Standard liveness answers “is variable X live here?” but does not distinguish why it is live. This distinction is critical for reset/reuse optimization.

Consider a variable x that has been decremented (RcDec) but is still “live” because a later block also decrements it (dead code, or the RcDec is on a different control flow path). Standard liveness says x is live, so it cannot be reused. But x is only live because it needs cleanup — no instruction will ever read its value again. It is safe to reset x and reuse its allocation.

Refined liveness splits the live set into two categories:

CategoryMeaningReuse Safety
live_for_useVariable will be read as an operandCannot reuse — value is needed
live_for_dropVariable only needs RcDecSafe to reuse — only cleanup pending

Refinement Algorithm

After computing standard liveness, a second backward pass per block classifies why each variable is live:

  1. Seed: All live_out variables start as live_for_drop (conservative assumption).

  2. Terminator scan: Variables used by the terminator as operands are promoted from live_for_drop to live_for_use.

  3. Backward body walk: For each instruction in reverse:

    • RcDec { var }: The variable stays live_for_drop (unless already promoted).
    • Any other instruction using the variable as an operand: promote to live_for_use.

At join points (blocks with multiple predecessors), live_for_use wins conservatively — if any successor path reads the variable, it is treated as live_for_use at the join.

Usage in the Pipeline

Liveness is computed twice in the ARC pipeline, serving different purposes each time:

First Call: Before RC Insertion

Drives placement of RcInc and RcDec. The Perceus algorithm uses live_out to initialize a running live set per block, then walks instructions backward. Variables not in the live set at their definition point are dead immediately and get RcDec. Variables already in the live set at a use point need RcInc (multi-use).

Second Call: After RC Insertion

Re-computes liveness on the post-RC CFG (which now contains RcInc/RcDec instructions). The refined liveness from this second pass drives reset/reuse detection: only variables classified as live_for_drop (not live_for_use) are candidates for in-place reuse.

Prior Art

Appel’s “Modern Compiler Implementation” (Section 10.1) is the standard reference for backward dataflow liveness analysis. Ori’s implementation follows the textbook algorithm directly, with the optimization of pre-computing gen/kill sets to avoid recomputation during iteration.

Lean 4 (src/Lean/Compiler/IR/LiveVars.lean) uses liveness for the same purpose — driving RC insertion via the Perceus algorithm.
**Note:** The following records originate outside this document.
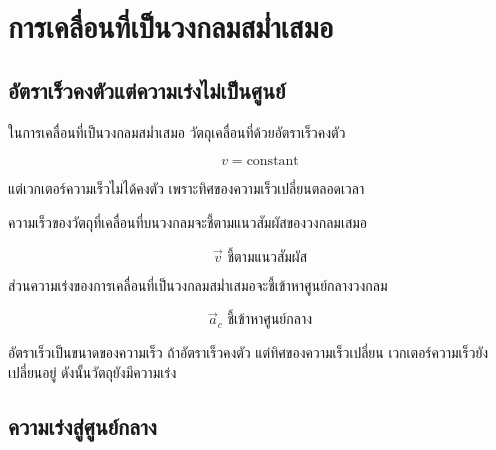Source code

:\newpage{}

\section{การเคลื่อนที่เป็นวงกลมสม่ำเสมอ}

\subsection{อัตราเร็วคงตัวแต่ความเร่งไม่เป็นศูนย์}

ในการเคลื่อนที่เป็นวงกลมสม่ำเสมอ วัตถุเคลื่อนที่ด้วยอัตราเร็วคงตัว

\[
v=\text{constant}
\]

แต่เวกเตอร์ความเร็วไม่ได้คงตัว เพราะทิศของความเร็วเปลี่ยนตลอดเวลา

ความเร็วของวัตถุที่เคลื่อนที่บนวงกลมจะชี้ตามแนวสัมผัสของวงกลมเสมอ

\[
\vec{v} \text{ ชี้ตามแนวสัมผัส}
\]

ส่วนความเร่งของการเคลื่อนที่เป็นวงกลมสม่ำเสมอจะชี้เข้าหาศูนย์กลางวงกลม

\[
\vec{a}_c \text{ ชี้เข้าหาศูนย์กลาง}
\]

\begin{center}
\end{center}

\begin{tcolorbox}[title=ข้อควรจำ]
อัตราเร็วเป็นขนาดของความเร็ว ถ้าอัตราเร็วคงตัว แต่ทิศของความเร็วเปลี่ยน เวกเตอร์ความเร็วยังเปลี่ยนอยู่ ดังนั้นวัตถุยังมีความเร่ง
\end{tcolorbox}

\subsection{ความเร่งสู่ศูนย์กลาง}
Lean’s implementation is functionally equivalent to Ori’s standard liveness, though Lean does not implement refined liveness (Lean’s reuse detection uses a different safety criterion).

Koka (Perceus paper, Section 3.2) describes liveness-based RC insertion as the foundation of precise reference counting. The paper formalizes the relationship between liveness and RC placement that Ori implements.

Design Tradeoffs

HashSet vs bitset. The implementation uses FxHashSet<ArcVarId> for live sets. A bitset indexed by ArcVarId::raw() would be faster for large functions (O(1) per union/intersection/difference on word-aligned chunks), but adds complexity. The hash set is simpler and performs well for typical function sizes. This is a straightforward optimization point if profiling identifies liveness as a bottleneck.

Two-pass refinement vs single-pass. Refined liveness runs as a second pass after standard liveness, rather than being integrated into the main fixed-point iteration. This is slightly more work (two passes instead of one), but keeps the standard liveness implementation clean and reusable — the first call (before RC insertion) does not need refined liveness, so computing it there would be wasted work.

Scalar exclusion. Excluding scalar variables from liveness tracking reduces the set sizes (roughly halving them for typical programs) but requires the classifier at every liveness computation. This is a clear win — smaller sets mean faster convergence and less memory — but it couples liveness to the type classification system.